Lines containing the word "ImageFit" are to be copied from the data below.

> **Dataset records**

☆ ☆ ☆ ☆ ☆ ☆ ☆

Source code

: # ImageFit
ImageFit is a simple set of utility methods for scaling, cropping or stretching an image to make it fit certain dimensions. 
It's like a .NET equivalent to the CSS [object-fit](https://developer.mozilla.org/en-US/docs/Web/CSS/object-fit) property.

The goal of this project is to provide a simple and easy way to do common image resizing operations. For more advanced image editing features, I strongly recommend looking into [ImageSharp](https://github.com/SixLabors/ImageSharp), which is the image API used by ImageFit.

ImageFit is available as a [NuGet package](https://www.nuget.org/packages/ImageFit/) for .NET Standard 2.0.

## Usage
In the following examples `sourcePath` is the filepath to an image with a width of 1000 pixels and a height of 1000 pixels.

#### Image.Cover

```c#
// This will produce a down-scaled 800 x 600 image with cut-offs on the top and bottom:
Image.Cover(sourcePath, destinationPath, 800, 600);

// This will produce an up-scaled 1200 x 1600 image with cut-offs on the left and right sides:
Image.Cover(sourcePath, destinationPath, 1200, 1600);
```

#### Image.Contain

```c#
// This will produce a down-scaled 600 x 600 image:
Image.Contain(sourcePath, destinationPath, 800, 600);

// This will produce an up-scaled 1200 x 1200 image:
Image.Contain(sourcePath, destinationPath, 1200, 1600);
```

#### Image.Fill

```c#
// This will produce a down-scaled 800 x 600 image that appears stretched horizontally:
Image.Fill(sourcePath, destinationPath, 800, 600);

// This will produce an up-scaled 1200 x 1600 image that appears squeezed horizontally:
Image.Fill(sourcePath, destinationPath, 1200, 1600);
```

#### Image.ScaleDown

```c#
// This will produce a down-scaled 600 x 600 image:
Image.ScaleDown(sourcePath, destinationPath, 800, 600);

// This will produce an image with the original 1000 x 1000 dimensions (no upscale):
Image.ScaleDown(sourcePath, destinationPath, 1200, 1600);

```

☆ ☆ ☆ ☆ ☆ ☆ ☆

> **Response area**
: # ImageFit
ImageFit is a simple set of utility methods for scaling, cropping or stretching an image to make it fit certain dimensions. 
The goal of this project is to provide a simple and easy way to do common image resizing operations. For more advanced image editing features, I strongly recommend looking into [ImageSharp](https://github.com/SixLabors/ImageSharp), which is the image API used by ImageFit.
ImageFit is available as a [NuGet package](https://www.nuget.org/packages/ImageFit/) for .NET Standard 2.0.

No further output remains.